Features: Rover Run Dog Park: Dogs are allowed to run free inside an large 3-acre fenced area. The dog park has benches, a portable restroom and receptacles for waste bags. Be sure to bring water for Fido. The dog park is open during daylight hours only. The City of Greeley requests that you follow the rules of the dog park and properly dispose of your pup's waste.
Geology: This area is bounded by a large bend in the river called a meander. These bends are formed over hundreds of years. As a river begins to mature, it cuts and erodes into the outside of its curves and deposits sediment on the inside of the curves. This is due to the fact that the stream moves more rapidly on the outside of the curve and more slowly on the inside of the curve. Thus, as the erosion and deposition continues, the curve becomes larger and more circular.
Over time, the loop of the curve reaches a diameter of approximately five times the width of the stream and the river begins to cut the loop off by eroding the neck of the loop.
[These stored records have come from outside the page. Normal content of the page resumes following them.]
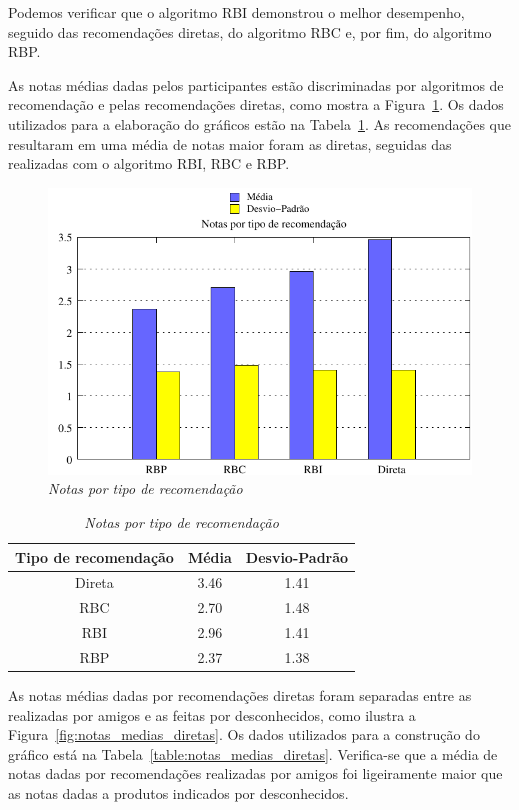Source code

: Podemos verificar que o algoritmo RBI demonstrou o melhor desempenho, seguido das recomendações diretas, do algoritmo RBC e, por fim, do algoritmo RBP.

 As notas médias dadas pelos participantes estão discriminadas por algoritmos de recomendação e pelas recomendações diretas, como mostra a Figura~\ref{fig:notas_medias}. Os dados utilizados para a elaboração do gráficos estão na Tabela~\ref{table:notas_medias}. As recomendações que resultaram em uma média de notas maior foram as diretas, seguidas das realizadas com o algoritmo RBI, RBC e RBP.
 
\begin{figure}
    \centering
    \includegraphics[width=\textwidth]{imagens/grafico_notas_medias}
    \caption{\it Notas por tipo de recomendação}
    \label{fig:notas_medias}
\end{figure}

\begin{table}
\centering
\begin{tabular}{c c c}
    \hline \hline
    \textbf{Tipo de recomendação} & \textbf{Média}& \textbf{Desvio-Padrão} \\
\hline 
Direta & 3.46 & 1.41 \\
\hline 
RBC & 2.70 & 1.48 \\
\hline 
RBI & 2.96 & 1.41 \\
\hline 
RBP & 2.37 & 1.38 \\
\hline        
\end{tabular}
\caption{\it Notas por tipo de recomendação}
\label{table:notas_medias}
\end{table}

 As notas médias dadas por recomendações diretas foram separadas entre as realizadas por amigos e as feitas por desconhecidos, como ilustra a Figura~\ref{fig:notas_medias_diretas}. Os dados utilizados para a construção do gráfico está na Tabela~\ref{table:notas_medias_diretas}. Verifica-se que a média de notas dadas por recomendações realizadas por amigos foi ligeiramente maior que as notas dadas a produtos indicados por desconhecidos.

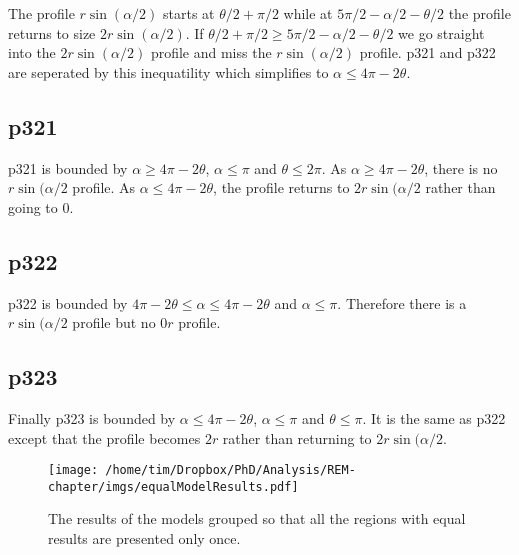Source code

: The profile $r\sin(\alpha/2)$ starts at $\theta/2 + \pi/2$ while at $5\pi/2 - \alpha/2 - \theta/2$ the profile returns to size $2r\sin(\alpha/2)$. If $\theta/2 + \pi/2 \ge 5\pi/2 - \alpha/2 - \theta/2$ we go straight into the  $2r\sin(\alpha/2)$ profile and miss the $r\sin(\alpha/2)$ profile.  p321 and p322 are seperated by this inequatility which simplifies to $\alpha \le 4\pi - 2\theta$. 

\subsection{p321} \label{p321}

p321 is bounded by $\alpha \ge 4\pi - 2\theta$, $\alpha \le \pi$ and $\theta \le 2\pi$. As $\alpha \ge 4\pi - 2\theta$, there is no $r\sin(\alpha/2$ profile. As $\alpha \le 4\pi - 2\theta$, the profile returns to $2r\sin(\alpha/2$ rather than going to 0.



\subsection{p322} \label{p322}

p322 is bounded by $4\pi - 2\theta \le \alpha \le 4\pi - 2\theta$ and $\alpha \le \pi$. Therefore there is a $r\sin(\alpha/2$ profile but no $0r$ profile.



\subsection{p323} \label{p323}

Finally p323 is bounded by  $\alpha \le 4\pi - 2\theta $, $\alpha\le\pi$ and $\theta \le \pi$. It is the same as p322 except that the profile becomes $2r$ rather than returning to $2r\sin(\alpha/2$.




\begin{figure}[t]
\centering
\texttt{[image: /home/tim/Dropbox/PhD/Analysis/REM-chapter/imgs/equalModelResults.pdf]}
\caption[REM model solutions]{The results of the models grouped so that all the regions with equal results are presented only once.}
\label{f:equalModelResults}
\end{figure}

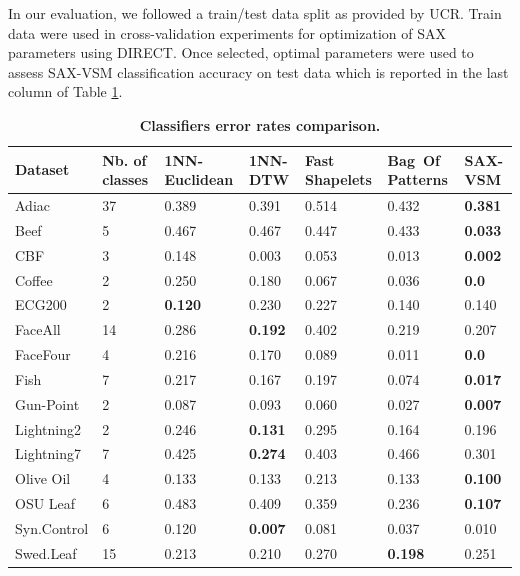 \documentclass[conference]{IEEEtran}
\begin{document}
In our evaluation, we followed a train/test data split as provided by UCR. 
Train data were used in cross-validation experiments for optimization of 
SAX parameters using \mbox{DIRECT}. 
Once selected, optimal parameters were used to assess SAX-VSM classification 
accuracy on test data which is reported in the last column of Table \ref{perf_table}.

\begin{footnotesize}
\begin{table}[t]
\vspace{-0.3cm}
\caption{\bf Classifiers error rates comparison.}
 \label{perf_table}
\centering
\begin{tabularx}{\linewidth}{@{} l *6X @{}}
\hline
Dataset & Nb. of classes & 1NN-Euclidean & 1NN-DTW & Fast Shapelets &  \mbox{Bag Of} \mbox{Patterns}
& SAX-VSM\\
\hline
Adiac        &37  & 0.389   & 0.391  & 0.514  & 0.432  & \textbf{0.381}\\
Beef         &5   & 0.467   & 0.467  & 0.447  & 0.433  & \textbf{0.033}\\
CBF         & 3  & 0.148    & 0.003  & 0.053    & 0.013 & \textbf{0.002} \\
Coffee       &2    & 0.250   & 0.180  & 0.067     & 0.036     & \textbf{0.0} \\
ECG200     &2   & \textbf{0.120}  & 0.230  & 0.227     & 0.140   & 0.140 \\
FaceAll      &14  & 0.286   & \textbf{0.192}  & 0.402     & 0.219   & 0.207\\
FaceFour    &4   & 0.216   & 0.170  & 0.089     & 0.011   & \textbf{0.0} \\
Fish         &7   & 0.217   & 0.167  & 0.197    & 0.074   & \textbf{0.017} \\
Gun-Point    &2   & 0.087   & 0.093  & 0.060     & 0.027     & \textbf{0.007} \\
Lightning2    &2   & 0.246   & \textbf{0.131}  & 0.295  & 0.164  & 0.196 \\
Lightning7    &7   & 0.425   & \textbf{0.274}  & 0.403  & 0.466  & 0.301 \\
Olive Oil     &4   & 0.133   & 0.133  & 0.213     & 0.133  & \textbf{0.100}\\
OSU Leaf    &6   & 0.483   & 0.409  & 0.359     & 0.236  & \textbf{0.107} \\
Syn.Control  &6   & 0.120   & \textbf{0.007}  & 0.081     & 0.037  & 0.010 \\
Swed.Leaf   &15  & 0.213   & 0.210 & 0.270 & \textbf{0.198} & 0.251 \\

\end{tabularx}
\end{table}
\end{footnotesize}
\end{document}
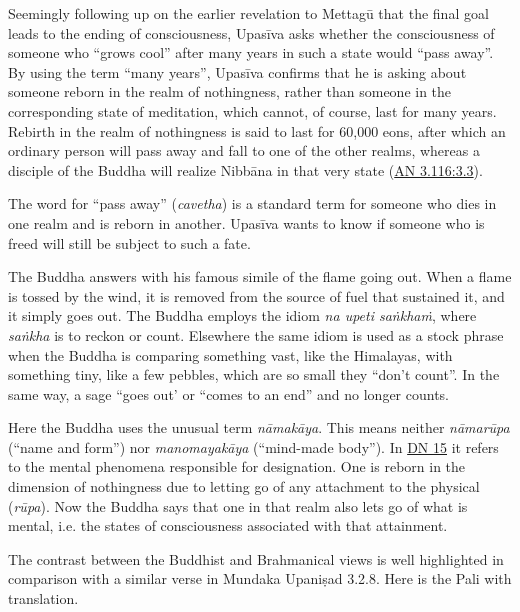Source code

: \documentclass[12pt,openany]{book}%
\begin{document}
Seemingly following up on the earlier revelation to \textsanskrit{Mettagū} that the final goal leads to the ending of consciousness, \textsanskrit{Upasīva} asks whether the consciousness of someone who “grows cool” after many years in such a state would “pass away”. By using the term “many years”, \textsanskrit{Upasīva} confirms that he is asking about someone reborn in the realm of nothingness, rather than someone in the corresponding state of meditation, which cannot, of course, last for many years. Rebirth in the realm of nothingness is said to last for 60,000 eons, after which an ordinary person will pass away and fall to one of the other realms, whereas a disciple of the Buddha will realize \textsanskrit{Nibbāna} in that very state (\href{https://suttacentral.net/an3.116/en/sujato\#3.3}{AN 3.116:3.3}).

The word for “pass away” (\textit{cavetha}) is a standard term for someone who dies in one realm and is reborn in another. \textsanskrit{Upasīva} wants to know if someone who is freed will still be subject to such a fate.

The Buddha answers with his famous simile of the flame going out. When a flame is tossed by the wind, it is removed from the source of fuel that sustained it, and it simply goes out. The Buddha employs the idiom \textit{na upeti \textsanskrit{saṅkhaṁ}}, where \textit{\textsanskrit{saṅkha}} is to reckon or count. Elsewhere the same idiom is used as a stock phrase when the Buddha is comparing something vast, like the Himalayas, with something tiny, like a few pebbles, which are so small they “don’t count”. In the same way, a sage “goes out’ or “comes to an end” and no longer counts.

Here the Buddha uses the unusual term \textit{\textsanskrit{nāmakāya}}. This means neither \textit{\textsanskrit{nāmarūpa}} (“name and form”) nor \textit{\textsanskrit{manomayakāya}} (“mind-made body”). In \href{https://suttacentral.net/dn15/en/sujato}{DN 15} it refers to the mental phenomena responsible for designation. One is reborn in the dimension of nothingness due to letting go of any attachment to the physical (\textit{\textsanskrit{rūpa}}). Now the Buddha says that one in that realm also lets go of what is mental, i.e. the states of consciousness associated with that attainment.

The contrast between the Buddhist and Brahmanical views is well highlighted in comparison with a similar verse in Mundaka \textsanskrit{Upaniṣad} 3.2.8. Here is the Pali with translation.
\end{document}
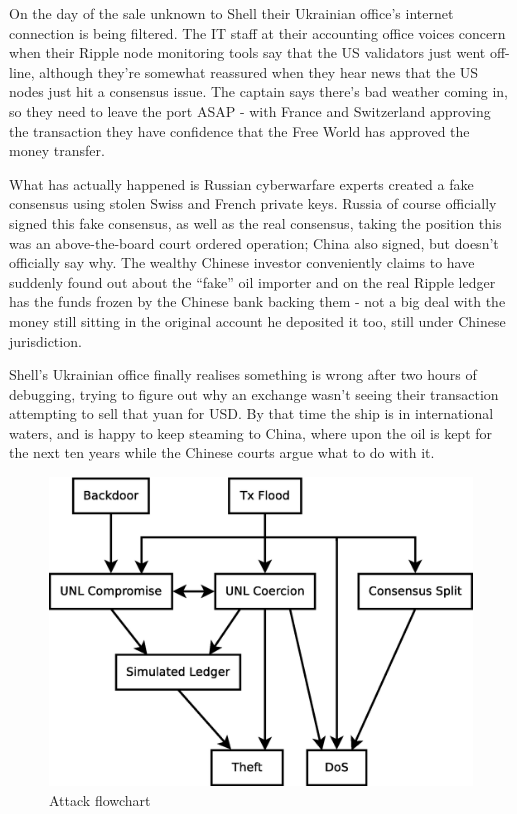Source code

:\documentclass{article}
\begin{document}
On the day of the sale unknown to Shell their Ukrainian office's internet
connection is being filtered. The IT staff at their accounting office voices
concern when their Ripple node monitoring tools say that the US validators just
went off-line, although they're somewhat reassured when they hear news that the
US nodes just hit a consensus issue. The captain says there's bad weather
coming in, so they need to leave the port ASAP - with France and Switzerland
approving the transaction they have confidence that the Free World has approved
the money transfer.

What has actually happened is Russian cyberwarfare experts created a fake
consensus using stolen Swiss and French private keys. Russia of course
officially signed this fake consensus, as well as the real consensus, taking
the position this was an above-the-board court ordered operation; China also
signed, but doesn't officially say why. The wealthy Chinese investor
conveniently claims to have suddenly found out about the ``fake'' oil importer
and on the real Ripple ledger has the funds frozen by the Chinese bank backing
them - not a big deal with the money still sitting in the original account he
deposited it too, still under Chinese jurisdiction.

Shell's Ukrainian office finally realises something is wrong after two hours of
debugging, trying to figure out why an exchange wasn't seeing their transaction
attempting to sell that yuan for USD. By that time the ship is in international
waters, and is happy to keep steaming to China, where upon the oil is kept for
the next ten years while the Chinese courts argue what to do with it.

\begin{figure}
    \centering
    \includegraphics[scale=0.5]{figures/attack-flowchart.eps}
    \caption{Attack flowchart}
    \label{fig:attack-flowchart}
\end{figure}
\end{document}
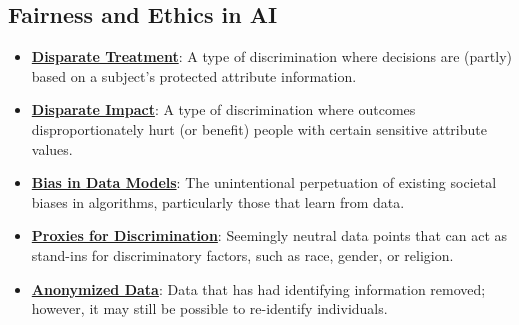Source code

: \documentclass{article}%
\begin{document}
%
\subsection{Fairness and Ethics in AI}%
\label{subsec:FairnessandEthicsinAI}%
\begin{itemize}[leftmargin=*]%
\item \href{https://purdue.brightspace.com/d2l/common/assets/pdfjs-d2l-dist/1.0.14-legacy/web/viewer.html?file=%2Fcontent%2Fenforced%2F1095467-wl.202510.CS.24300.001%2F16L2-ethics.pdf%3Fou%3D1095467&lang=en-us&container=d2l-fileviewer-rendered-pdf&fullscreen=d2l-fileviewer-rendered-pdf-dialog&height=667#page=19}{\textbf{Disparate Treatment}}: A type of discrimination where decisions are (partly) based on a subject's protected attribute information.%
\item \href{https://purdue.brightspace.com/d2l/common/assets/pdfjs-d2l-dist/1.0.14-legacy/web/viewer.html?file=%2Fcontent%2Fenforced%2F1095467-wl.202510.CS.24300.001%2F16L2-ethics.pdf%3Fou%3D1095467&lang=en-us&container=d2l-fileviewer-rendered-pdf&fullscreen=d2l-fileviewer-rendered-pdf-dialog&height=667#page=19}{\textbf{Disparate Impact}}: A type of discrimination where outcomes disproportionately hurt (or benefit) people with certain sensitive attribute values.%
\item \href{https://purdue.brightspace.com/d2l/common/assets/pdfjs-d2l-dist/1.0.14-legacy/web/viewer.html?file=%2Fcontent%2Fenforced%2F1095467-wl.202510.CS.24300.001%2F16L2-ethics.pdf%3Fou%3D1095467&lang=en-us&container=d2l-fileviewer-rendered-pdf&fullscreen=d2l-fileviewer-rendered-pdf-dialog&height=667#page=12}{\textbf{Bias in Data Models}}: The unintentional perpetuation of existing societal biases in algorithms, particularly those that learn from data.%
\item \href{https://purdue.brightspace.com/d2l/common/assets/pdfjs-d2l-dist/1.0.14-legacy/web/viewer.html?file=%2Fcontent%2Fenforced%2F1095467-wl.202510.CS.24300.001%2F16L2-ethics.pdf%3Fou%3D1095467&lang=en-us&container=d2l-fileviewer-rendered-pdf&fullscreen=d2l-fileviewer-rendered-pdf-dialog&height=667#page=13}{\textbf{Proxies for Discrimination}}: Seemingly neutral data points that can act as stand-ins for discriminatory factors, such as race, gender, or religion.%
\item \href{https://purdue.brightspace.com/d2l/common/assets/pdfjs-d2l-dist/1.0.14-legacy/web/viewer.html?file=%2Fcontent%2Fenforced%2F1095467-wl.202510.CS.24300.001%2F16L2-ethics.pdf%3Fou%3D1095467&lang=en-us&container=d2l-fileviewer-rendered-pdf&fullscreen=d2l-fileviewer-rendered-pdf-dialog&height=667#page=10}{\textbf{Anonymized Data}}: Data that has had identifying information removed; however, it may still be possible to re-identify individuals.%

\end{itemize}
\end{document}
Eventually, the river breaks through at a cutoff and forms a new streambed.
Sediment is then deposited on the inside edge of the loop, cutting it off from the stream entirely. This results in a crescent-shaped lake called an "oxbow" lake because they look like the bow part of the yoke used with teams of oxen.
History: Old road maps of this area show a wagon trail that crossed the river at this bend. It appears to be a route that might have been used between Greeley and Fort Collins. Standing here on the trail near the river today, one can imagine hearing the horses splash through the low water and the creak of the wheels as the wagon was pulled across the river.